Gov. Larry Hogan. Another masterful bit of triangulation by the media-savvy governor between Democrats on the left and his conservative GOP wing on the right. Sure helped that the Biden administration backed up the truck and unloaded $3.9 billion in stimulus aid.
Health Secretary Dennis Schrader. This guy was a dead man walking in February. But his dogged determination to right the vaccination ship assuaged his Democratic inquisitors and he was confirmed.
Sen. Jill Carter, D-Baltimore. She wouldn’t back down on police reform. While some of her provisions got knocked down in the Senate, the House version of the bill that ultimately was accepted reflected many of her ideas.
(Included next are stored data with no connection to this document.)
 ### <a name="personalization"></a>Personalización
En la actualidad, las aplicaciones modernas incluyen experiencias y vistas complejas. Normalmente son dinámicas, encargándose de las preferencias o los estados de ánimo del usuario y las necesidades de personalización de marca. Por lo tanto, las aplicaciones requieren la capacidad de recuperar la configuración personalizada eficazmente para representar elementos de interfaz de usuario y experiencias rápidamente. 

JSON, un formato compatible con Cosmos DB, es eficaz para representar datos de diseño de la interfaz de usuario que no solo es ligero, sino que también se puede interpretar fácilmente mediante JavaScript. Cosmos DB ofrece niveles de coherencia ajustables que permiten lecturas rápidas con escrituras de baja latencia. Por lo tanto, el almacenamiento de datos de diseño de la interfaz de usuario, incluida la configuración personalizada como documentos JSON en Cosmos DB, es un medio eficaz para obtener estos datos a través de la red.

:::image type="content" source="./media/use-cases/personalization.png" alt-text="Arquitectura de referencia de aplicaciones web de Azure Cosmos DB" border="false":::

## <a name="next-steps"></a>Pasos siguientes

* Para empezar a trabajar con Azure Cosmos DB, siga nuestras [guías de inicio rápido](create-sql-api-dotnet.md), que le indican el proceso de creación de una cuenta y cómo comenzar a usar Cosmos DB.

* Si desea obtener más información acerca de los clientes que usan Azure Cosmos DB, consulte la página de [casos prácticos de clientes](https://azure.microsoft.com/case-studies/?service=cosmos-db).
Sen. Craig Zucker, D-Montgomery. He was the happy warrior of sports betting. His unflagging optimism that this would be the year an acceptable bill could be cobbled together proved – in the final hours of the session – to be correct.
Sen. Melony Griffith, D-Prince George’s. Asked by Senate President Bill Ferguson to make sure that equity provisions were in key legislation she quietly but effectively did the job.
Legalized recreational marijuana. Every year advocates for legalization predict that it’s an issue whose time has come. Maybe next year.
Sen. Paul Pinsky, D-Prince George’s. Not only did his ambitious environmental legislation go nowhere, but he almost had to swallow a House leadership-backed bill on cement preferences to advance his own measures.
Fraternal Order of Police. The organization’s leadership fought off some of the more aggressive police reform proposals, but at the end of the day they lost on changes to the Law Enforcement Officers’ Bill of Rights and on other accountability measures.
Rebellious GOP lawmakers. Lawmakers Dan Cox, Haven Shoemaker and Rick Impallaria wanted to restrain Hogan’s authority to issue emergency orders. Their efforts drew little support. Now they have provoked a governor with a very long memory. And redistricting is coming up. Whew.